TASK DETAILS: In the entries that follow, which lines hold the string "lambda"? List them.

Items listed in a dataset
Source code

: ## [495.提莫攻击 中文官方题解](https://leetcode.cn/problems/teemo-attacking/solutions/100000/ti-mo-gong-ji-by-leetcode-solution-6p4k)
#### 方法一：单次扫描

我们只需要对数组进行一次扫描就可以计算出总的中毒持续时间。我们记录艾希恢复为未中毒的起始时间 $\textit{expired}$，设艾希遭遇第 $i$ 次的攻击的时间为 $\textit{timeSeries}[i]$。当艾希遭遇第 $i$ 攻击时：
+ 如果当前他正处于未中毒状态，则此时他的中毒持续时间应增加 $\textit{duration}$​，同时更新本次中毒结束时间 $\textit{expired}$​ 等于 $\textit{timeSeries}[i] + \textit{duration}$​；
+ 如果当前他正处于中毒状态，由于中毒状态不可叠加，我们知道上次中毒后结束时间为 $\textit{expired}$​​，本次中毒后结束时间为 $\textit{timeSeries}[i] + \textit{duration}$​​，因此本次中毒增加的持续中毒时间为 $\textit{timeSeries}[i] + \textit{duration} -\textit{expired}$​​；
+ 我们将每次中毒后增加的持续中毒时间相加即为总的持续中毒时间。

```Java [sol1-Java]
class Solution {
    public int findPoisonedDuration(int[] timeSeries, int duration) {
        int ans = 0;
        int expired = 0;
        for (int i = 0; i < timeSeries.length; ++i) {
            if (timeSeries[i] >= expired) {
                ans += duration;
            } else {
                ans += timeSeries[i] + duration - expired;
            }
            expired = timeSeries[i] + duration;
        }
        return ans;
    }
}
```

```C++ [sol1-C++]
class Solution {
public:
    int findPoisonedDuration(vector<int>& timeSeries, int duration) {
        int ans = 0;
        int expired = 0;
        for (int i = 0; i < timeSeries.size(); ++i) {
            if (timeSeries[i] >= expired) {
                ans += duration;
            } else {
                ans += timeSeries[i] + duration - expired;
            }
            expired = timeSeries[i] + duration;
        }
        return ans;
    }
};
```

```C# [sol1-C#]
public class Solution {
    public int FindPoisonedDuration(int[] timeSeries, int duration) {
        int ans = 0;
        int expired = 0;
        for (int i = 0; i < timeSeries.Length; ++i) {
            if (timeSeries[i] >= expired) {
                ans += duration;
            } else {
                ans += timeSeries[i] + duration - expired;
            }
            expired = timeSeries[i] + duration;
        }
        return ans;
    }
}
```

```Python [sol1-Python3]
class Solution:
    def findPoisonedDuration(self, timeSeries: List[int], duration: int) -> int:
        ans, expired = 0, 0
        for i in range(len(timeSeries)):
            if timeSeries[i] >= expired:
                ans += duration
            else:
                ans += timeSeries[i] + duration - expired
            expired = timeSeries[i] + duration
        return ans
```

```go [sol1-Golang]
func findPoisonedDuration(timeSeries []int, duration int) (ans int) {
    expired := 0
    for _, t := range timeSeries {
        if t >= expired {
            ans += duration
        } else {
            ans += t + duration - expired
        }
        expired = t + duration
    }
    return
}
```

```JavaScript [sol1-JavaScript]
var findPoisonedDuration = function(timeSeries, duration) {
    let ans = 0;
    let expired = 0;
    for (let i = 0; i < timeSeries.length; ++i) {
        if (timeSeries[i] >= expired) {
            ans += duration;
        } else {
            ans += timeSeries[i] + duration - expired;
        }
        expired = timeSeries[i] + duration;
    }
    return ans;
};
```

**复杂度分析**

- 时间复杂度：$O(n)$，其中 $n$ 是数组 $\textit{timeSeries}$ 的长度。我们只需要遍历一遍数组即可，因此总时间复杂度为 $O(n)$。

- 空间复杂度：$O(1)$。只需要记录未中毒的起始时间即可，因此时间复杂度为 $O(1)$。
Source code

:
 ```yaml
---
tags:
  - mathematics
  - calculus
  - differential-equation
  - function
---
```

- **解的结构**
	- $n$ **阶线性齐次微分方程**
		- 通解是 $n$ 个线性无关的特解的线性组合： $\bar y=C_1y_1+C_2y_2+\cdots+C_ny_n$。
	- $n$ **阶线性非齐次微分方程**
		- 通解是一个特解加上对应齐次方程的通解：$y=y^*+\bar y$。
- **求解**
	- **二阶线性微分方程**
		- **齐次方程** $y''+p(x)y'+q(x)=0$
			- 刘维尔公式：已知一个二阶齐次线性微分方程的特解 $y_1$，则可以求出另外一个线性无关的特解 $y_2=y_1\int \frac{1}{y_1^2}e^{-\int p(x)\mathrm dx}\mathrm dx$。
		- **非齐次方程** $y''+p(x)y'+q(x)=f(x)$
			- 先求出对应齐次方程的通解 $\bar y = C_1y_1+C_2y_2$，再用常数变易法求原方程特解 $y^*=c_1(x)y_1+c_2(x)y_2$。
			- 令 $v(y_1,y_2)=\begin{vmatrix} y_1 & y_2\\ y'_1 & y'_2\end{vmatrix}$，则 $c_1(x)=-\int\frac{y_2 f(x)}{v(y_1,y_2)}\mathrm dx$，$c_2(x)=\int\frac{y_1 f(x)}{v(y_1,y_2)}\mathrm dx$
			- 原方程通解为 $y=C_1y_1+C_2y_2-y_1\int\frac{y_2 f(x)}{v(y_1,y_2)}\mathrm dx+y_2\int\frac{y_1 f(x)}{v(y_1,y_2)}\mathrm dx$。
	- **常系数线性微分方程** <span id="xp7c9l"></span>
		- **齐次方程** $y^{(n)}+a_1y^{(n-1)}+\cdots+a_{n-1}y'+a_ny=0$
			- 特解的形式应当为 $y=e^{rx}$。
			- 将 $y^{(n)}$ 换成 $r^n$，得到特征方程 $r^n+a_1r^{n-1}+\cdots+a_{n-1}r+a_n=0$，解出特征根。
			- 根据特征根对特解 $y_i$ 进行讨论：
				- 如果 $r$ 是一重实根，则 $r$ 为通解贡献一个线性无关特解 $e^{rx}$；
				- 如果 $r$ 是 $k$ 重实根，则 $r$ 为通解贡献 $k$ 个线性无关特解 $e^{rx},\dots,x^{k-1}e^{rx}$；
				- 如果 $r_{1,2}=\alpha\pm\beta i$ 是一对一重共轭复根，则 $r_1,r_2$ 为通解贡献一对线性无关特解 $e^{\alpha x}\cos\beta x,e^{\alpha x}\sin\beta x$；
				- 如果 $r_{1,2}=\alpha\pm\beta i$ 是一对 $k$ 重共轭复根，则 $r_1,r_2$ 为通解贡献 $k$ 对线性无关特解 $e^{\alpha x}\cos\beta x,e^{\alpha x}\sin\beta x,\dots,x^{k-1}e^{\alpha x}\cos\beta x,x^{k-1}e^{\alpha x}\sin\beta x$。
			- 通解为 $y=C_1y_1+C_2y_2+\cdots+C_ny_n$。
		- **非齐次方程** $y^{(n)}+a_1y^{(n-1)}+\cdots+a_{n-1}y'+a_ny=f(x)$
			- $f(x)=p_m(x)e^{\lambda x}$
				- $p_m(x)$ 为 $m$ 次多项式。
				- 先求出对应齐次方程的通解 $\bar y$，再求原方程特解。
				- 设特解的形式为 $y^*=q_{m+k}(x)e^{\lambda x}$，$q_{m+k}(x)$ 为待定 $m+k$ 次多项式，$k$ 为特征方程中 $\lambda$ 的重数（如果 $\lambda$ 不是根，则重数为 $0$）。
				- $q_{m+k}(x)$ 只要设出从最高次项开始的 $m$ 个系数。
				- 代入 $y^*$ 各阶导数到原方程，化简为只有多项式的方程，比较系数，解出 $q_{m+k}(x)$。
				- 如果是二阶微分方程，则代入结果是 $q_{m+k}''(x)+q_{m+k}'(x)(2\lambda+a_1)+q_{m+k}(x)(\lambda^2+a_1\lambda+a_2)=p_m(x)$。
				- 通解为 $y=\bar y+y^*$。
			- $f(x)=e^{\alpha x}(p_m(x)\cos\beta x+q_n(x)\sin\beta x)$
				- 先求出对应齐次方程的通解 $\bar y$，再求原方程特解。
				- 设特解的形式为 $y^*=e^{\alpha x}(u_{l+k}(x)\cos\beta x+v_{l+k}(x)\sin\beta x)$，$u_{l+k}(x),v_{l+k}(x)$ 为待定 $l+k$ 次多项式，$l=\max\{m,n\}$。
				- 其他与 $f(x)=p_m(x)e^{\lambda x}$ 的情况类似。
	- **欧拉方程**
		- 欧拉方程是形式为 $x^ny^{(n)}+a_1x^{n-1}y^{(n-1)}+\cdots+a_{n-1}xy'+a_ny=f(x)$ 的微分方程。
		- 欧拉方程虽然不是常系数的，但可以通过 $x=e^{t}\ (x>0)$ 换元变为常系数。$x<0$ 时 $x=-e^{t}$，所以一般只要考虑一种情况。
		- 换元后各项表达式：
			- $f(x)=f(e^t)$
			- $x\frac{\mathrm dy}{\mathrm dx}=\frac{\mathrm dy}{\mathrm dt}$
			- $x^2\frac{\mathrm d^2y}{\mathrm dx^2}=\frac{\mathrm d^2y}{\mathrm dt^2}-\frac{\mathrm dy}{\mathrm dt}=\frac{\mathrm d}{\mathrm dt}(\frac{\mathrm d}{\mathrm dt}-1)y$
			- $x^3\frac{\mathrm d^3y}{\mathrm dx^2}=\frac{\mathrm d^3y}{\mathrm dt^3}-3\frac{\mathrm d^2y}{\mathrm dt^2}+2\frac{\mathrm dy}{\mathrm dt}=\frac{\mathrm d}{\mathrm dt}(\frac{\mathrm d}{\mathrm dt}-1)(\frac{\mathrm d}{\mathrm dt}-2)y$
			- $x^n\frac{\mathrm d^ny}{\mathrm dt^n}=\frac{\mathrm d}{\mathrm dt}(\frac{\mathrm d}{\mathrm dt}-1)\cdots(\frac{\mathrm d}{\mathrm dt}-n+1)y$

SOLUTION:
			- $f(x)=p_m(x)e^{\lambda x}$
				- 设特解的形式为 $y^*=q_{m+k}(x)e^{\lambda x}$，$q_{m+k}(x)$ 为待定 $m+k$ 次多项式，$k$ 为特征方程中 $\lambda$ 的重数（如果 $\lambda$ 不是根，则重数为 $0$）。
				- 如果是二阶微分方程，则代入结果是 $q_{m+k}''(x)+q_{m+k}'(x)(2\lambda+a_1)+q_{m+k}(x)(\lambda^2+a_1\lambda+a_2)=p_m(x)$。
				- 其他与 $f(x)=p_m(x)e^{\lambda x}$ 的情况类似。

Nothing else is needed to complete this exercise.